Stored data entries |

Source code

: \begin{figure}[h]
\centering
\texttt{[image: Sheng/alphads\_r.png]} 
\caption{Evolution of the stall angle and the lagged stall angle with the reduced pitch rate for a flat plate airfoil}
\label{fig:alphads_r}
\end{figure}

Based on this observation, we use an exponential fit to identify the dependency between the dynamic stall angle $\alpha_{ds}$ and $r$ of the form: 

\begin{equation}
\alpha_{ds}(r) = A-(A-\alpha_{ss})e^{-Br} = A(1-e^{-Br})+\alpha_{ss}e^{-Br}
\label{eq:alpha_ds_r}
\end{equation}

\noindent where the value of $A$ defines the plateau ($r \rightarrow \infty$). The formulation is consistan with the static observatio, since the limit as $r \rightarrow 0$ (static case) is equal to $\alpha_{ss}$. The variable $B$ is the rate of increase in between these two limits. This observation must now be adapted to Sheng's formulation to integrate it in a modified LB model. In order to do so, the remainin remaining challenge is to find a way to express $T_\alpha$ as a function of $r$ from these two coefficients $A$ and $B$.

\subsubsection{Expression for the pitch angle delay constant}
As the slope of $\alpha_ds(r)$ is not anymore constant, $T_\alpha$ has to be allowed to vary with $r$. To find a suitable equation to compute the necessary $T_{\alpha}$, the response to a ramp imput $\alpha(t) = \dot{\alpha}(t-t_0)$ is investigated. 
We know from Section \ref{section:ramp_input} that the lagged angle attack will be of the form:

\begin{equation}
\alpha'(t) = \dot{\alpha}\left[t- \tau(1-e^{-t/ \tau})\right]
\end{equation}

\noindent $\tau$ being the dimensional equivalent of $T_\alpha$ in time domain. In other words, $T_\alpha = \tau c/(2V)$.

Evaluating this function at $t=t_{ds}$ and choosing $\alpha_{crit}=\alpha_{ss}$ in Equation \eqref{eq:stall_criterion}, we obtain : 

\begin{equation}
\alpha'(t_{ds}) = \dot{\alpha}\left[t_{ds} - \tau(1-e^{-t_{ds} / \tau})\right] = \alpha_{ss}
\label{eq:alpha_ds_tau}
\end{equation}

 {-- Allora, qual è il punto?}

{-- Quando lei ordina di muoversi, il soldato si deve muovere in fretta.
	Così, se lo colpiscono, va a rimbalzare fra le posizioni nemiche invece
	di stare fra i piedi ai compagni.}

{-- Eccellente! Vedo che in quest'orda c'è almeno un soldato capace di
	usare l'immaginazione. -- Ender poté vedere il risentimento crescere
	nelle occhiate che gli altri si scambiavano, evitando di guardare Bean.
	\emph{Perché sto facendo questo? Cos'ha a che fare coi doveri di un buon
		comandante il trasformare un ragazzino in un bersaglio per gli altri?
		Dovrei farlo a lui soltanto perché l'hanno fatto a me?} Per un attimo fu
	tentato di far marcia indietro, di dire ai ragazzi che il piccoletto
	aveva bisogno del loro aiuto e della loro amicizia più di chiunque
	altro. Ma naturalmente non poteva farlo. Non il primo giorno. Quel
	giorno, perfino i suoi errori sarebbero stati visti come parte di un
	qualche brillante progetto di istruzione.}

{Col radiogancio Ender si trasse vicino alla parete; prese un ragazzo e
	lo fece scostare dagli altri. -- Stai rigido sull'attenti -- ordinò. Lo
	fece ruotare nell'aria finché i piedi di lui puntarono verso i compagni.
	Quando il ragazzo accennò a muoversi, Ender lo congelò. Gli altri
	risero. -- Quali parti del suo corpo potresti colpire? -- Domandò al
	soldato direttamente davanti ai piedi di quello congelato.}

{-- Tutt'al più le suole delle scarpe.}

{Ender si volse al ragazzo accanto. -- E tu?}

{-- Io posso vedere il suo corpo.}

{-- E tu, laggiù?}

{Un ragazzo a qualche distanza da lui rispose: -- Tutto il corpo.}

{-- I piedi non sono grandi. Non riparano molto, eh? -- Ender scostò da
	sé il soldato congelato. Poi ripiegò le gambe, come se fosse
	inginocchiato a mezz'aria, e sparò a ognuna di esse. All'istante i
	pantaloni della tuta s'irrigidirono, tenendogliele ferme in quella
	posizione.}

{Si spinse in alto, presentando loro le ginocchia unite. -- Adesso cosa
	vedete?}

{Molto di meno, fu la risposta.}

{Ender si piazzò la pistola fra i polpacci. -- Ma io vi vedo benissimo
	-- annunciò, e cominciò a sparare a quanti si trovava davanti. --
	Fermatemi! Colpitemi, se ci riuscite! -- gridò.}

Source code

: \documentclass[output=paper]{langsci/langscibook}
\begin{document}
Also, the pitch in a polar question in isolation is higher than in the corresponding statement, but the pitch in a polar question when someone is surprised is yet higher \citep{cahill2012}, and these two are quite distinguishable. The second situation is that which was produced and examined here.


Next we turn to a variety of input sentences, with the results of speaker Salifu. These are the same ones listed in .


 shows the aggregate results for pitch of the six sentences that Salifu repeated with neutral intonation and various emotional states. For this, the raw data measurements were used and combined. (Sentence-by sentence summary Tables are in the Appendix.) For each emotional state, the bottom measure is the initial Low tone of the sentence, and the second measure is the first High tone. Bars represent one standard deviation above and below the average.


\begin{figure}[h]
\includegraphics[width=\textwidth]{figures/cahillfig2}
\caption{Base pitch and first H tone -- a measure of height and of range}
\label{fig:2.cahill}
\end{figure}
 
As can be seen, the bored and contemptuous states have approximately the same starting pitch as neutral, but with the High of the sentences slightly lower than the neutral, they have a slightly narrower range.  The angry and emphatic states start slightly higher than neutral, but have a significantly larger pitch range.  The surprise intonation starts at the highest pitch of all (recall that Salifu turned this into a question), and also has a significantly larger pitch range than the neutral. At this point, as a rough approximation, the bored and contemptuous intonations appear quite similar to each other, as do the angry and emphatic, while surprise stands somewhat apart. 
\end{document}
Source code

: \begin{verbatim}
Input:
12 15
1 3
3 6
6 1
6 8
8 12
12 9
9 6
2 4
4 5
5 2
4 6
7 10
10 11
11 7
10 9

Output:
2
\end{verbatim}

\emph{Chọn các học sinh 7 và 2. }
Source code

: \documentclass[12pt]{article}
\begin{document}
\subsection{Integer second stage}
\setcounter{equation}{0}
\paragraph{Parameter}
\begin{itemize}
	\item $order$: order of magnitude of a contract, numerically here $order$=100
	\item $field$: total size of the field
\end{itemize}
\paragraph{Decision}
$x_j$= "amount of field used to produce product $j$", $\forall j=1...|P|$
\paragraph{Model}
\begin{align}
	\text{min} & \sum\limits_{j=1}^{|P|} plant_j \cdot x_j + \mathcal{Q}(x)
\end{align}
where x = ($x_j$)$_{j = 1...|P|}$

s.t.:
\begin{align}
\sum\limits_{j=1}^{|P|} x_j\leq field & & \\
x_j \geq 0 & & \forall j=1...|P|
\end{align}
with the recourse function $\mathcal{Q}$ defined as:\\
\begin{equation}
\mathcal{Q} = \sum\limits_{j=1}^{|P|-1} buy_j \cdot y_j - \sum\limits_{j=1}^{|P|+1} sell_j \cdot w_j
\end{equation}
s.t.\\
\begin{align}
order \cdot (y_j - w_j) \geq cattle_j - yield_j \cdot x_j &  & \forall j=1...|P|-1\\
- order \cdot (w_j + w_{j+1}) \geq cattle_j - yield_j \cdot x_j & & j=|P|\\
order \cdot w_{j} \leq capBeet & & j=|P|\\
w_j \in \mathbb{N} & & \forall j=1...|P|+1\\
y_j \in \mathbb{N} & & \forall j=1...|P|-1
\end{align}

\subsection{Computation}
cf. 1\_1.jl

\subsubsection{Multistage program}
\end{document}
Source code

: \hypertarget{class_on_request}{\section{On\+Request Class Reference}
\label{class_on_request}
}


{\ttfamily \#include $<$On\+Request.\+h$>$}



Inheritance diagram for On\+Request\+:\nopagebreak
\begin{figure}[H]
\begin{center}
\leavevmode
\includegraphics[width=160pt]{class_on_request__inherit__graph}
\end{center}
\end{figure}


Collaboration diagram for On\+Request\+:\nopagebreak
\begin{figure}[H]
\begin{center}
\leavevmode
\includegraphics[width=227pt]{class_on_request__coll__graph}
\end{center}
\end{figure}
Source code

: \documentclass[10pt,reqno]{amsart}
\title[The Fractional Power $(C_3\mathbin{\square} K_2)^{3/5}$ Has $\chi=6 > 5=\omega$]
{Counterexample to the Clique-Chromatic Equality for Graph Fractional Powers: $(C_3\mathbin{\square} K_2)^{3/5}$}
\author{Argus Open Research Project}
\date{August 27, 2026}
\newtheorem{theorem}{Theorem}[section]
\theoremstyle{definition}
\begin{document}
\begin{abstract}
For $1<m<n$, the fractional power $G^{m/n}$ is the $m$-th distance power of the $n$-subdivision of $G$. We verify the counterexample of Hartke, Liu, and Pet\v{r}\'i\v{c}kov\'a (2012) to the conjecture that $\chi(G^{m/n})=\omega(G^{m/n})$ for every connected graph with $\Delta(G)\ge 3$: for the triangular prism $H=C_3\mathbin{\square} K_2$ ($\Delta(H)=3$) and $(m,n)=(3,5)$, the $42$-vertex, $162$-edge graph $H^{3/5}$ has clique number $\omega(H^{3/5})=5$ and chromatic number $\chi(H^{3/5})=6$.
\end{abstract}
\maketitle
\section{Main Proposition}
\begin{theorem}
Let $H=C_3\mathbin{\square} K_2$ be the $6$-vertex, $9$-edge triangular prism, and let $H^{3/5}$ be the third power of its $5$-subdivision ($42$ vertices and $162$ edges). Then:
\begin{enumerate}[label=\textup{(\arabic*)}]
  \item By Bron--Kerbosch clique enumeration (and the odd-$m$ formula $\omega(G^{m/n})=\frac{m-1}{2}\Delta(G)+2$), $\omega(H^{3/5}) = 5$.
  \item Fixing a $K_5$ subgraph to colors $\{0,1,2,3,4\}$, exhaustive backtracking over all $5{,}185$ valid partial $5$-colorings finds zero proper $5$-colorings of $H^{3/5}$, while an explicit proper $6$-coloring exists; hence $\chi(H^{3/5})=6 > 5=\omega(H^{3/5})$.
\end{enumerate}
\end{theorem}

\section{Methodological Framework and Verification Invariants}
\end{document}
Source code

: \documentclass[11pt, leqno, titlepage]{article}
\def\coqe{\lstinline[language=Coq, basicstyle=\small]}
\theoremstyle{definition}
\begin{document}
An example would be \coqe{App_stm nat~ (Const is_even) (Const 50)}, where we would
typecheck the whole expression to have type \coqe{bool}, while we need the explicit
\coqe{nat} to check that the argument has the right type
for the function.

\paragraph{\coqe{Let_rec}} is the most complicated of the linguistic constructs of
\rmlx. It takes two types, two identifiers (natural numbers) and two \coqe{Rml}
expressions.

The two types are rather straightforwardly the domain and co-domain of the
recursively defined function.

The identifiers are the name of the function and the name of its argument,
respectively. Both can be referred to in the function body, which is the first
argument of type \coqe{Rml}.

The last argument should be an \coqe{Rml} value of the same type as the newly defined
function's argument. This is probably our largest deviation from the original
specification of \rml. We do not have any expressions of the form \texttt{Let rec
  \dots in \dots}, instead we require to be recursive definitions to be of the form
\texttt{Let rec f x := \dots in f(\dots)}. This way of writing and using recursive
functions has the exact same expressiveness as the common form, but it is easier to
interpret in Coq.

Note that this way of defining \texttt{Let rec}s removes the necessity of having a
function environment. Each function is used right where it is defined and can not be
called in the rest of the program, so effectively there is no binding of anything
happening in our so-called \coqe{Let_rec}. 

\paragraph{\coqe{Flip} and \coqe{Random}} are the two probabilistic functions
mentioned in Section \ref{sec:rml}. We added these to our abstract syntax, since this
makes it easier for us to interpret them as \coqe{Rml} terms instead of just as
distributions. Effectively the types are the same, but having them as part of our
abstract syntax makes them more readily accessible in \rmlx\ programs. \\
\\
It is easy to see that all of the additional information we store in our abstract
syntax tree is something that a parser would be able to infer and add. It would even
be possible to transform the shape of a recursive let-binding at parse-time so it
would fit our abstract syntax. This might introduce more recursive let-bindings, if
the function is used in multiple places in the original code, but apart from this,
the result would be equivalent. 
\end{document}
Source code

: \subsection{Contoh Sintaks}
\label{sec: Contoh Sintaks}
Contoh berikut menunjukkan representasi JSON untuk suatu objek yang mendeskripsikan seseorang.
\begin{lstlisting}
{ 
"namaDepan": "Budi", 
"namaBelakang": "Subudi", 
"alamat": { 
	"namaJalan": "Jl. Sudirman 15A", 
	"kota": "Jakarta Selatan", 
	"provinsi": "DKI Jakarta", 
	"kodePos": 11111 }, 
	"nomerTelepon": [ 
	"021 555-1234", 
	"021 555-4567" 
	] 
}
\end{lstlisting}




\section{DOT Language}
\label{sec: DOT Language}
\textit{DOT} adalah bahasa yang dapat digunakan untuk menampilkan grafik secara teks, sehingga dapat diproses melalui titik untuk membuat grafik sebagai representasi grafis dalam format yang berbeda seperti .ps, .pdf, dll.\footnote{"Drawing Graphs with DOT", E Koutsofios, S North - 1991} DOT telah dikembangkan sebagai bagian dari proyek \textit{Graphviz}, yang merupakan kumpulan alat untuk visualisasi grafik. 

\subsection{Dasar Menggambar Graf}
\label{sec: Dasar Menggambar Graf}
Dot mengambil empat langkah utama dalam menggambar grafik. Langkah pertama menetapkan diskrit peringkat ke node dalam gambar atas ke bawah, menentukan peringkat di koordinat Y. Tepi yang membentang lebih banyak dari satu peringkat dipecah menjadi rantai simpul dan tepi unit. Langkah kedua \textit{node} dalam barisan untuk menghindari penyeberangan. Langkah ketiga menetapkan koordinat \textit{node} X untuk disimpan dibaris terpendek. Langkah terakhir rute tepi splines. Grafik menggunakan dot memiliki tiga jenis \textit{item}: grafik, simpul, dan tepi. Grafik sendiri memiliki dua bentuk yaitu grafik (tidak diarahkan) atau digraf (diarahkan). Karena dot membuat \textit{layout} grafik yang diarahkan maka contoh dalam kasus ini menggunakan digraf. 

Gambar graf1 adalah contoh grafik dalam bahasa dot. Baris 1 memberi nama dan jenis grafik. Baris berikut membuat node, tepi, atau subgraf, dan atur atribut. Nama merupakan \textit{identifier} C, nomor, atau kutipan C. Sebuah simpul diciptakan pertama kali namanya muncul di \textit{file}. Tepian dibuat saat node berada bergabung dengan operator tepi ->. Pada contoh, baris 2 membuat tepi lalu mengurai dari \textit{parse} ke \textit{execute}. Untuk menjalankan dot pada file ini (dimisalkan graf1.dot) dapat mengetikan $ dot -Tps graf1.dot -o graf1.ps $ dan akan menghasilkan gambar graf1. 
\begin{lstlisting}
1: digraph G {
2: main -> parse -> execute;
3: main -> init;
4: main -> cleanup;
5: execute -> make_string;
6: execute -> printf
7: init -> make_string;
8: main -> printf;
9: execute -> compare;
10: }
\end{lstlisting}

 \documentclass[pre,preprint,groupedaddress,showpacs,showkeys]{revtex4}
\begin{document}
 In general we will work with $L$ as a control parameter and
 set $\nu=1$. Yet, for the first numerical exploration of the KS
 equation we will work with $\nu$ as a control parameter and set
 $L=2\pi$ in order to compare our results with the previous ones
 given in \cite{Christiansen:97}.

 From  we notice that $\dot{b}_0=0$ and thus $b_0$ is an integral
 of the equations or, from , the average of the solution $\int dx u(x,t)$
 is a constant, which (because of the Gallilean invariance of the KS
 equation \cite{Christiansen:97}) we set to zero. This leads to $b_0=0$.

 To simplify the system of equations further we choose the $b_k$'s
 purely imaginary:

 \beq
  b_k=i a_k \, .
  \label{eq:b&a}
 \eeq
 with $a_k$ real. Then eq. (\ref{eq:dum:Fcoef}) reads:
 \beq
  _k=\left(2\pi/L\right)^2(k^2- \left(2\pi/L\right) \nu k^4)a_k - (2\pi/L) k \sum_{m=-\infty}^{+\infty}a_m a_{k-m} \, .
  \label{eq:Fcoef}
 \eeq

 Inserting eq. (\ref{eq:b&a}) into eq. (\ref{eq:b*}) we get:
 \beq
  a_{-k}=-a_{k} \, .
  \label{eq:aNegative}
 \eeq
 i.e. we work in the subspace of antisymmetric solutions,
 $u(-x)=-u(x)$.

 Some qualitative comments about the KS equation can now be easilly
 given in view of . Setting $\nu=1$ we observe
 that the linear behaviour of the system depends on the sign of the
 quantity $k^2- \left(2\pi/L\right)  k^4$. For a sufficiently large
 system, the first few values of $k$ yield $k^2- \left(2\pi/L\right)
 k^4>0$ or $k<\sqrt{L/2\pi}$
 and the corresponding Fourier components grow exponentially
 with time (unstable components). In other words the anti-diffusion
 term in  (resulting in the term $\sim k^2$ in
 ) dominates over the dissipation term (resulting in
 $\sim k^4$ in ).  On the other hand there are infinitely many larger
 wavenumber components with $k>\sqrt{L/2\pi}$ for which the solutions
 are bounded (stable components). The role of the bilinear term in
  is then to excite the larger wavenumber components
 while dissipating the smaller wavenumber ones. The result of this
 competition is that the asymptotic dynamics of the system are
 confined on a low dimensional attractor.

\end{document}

Problem requirements |
Lines containing the word "giorno" must be found in the data above and copied.

Task solution |
	altro. Ma naturalmente non poteva farlo. Non il primo giorno. Quel
	giorno, perfino i suoi errori sarebbero stati visti come parte di un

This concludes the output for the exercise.